** Work instructions **
Look through the material below and copy every line containing the word "what".

** Source material **
▶

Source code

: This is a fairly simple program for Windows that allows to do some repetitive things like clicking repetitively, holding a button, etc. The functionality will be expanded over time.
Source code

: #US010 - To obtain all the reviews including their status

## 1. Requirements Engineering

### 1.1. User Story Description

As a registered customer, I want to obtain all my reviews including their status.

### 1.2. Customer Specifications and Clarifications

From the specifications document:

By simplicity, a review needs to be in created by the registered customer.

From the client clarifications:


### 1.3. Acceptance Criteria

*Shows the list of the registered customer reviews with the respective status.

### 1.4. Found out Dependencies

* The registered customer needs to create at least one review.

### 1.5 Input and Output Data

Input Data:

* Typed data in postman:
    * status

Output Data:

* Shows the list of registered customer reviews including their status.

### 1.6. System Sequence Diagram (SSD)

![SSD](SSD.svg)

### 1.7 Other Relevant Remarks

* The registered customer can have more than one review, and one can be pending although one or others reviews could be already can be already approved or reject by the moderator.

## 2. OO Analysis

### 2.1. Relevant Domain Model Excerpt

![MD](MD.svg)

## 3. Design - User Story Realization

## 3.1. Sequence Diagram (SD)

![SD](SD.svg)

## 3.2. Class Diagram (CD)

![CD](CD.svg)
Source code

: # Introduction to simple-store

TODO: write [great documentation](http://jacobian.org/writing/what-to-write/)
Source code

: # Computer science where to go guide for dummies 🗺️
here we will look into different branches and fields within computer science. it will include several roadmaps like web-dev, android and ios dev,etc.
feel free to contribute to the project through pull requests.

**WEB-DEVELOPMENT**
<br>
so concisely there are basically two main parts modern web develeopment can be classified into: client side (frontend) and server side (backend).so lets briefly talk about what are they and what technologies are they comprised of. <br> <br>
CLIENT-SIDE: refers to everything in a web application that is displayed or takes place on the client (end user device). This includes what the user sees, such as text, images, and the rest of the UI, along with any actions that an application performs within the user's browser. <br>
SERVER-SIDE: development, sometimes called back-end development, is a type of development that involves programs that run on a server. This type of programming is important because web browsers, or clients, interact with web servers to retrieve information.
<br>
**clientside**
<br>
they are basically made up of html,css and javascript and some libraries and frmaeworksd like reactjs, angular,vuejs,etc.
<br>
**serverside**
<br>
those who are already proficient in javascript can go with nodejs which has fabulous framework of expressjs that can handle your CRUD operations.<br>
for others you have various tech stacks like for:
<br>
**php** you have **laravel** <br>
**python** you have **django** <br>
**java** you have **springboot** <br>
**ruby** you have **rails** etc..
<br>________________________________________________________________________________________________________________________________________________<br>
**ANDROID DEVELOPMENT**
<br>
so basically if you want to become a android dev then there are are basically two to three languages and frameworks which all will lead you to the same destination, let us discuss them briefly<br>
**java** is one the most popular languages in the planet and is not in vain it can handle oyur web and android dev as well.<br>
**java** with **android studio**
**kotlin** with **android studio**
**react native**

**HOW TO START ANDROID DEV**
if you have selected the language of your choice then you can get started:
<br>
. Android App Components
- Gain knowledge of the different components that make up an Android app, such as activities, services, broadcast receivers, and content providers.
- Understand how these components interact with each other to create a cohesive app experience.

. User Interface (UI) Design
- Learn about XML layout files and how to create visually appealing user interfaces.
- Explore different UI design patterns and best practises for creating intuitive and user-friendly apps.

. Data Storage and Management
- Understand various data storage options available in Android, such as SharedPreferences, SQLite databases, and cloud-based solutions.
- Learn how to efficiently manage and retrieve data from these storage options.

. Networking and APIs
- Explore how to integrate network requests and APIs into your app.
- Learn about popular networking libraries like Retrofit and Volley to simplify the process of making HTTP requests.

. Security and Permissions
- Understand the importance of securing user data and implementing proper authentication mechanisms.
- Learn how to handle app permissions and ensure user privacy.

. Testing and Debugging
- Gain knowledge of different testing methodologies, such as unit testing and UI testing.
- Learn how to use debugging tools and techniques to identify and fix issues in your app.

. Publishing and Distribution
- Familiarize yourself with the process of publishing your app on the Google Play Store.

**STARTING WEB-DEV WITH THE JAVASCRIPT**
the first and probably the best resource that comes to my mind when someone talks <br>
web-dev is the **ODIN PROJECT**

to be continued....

◀

** Solution to this problem **
TODO: write [great documentation](http://jacobian.org/writing/what-to-write/)
so concisely there are basically two main parts modern web develeopment can be classified into: client side (frontend) and server side (backend).so lets briefly talk about what are they and what technologies are they comprised of. <br> <br>
CLIENT-SIDE: refers to everything in a web application that is displayed or takes place on the client (end user device). This includes what the user sees, such as text, images, and the rest of the UI, along with any actions that an application performs within the user's browser. <br>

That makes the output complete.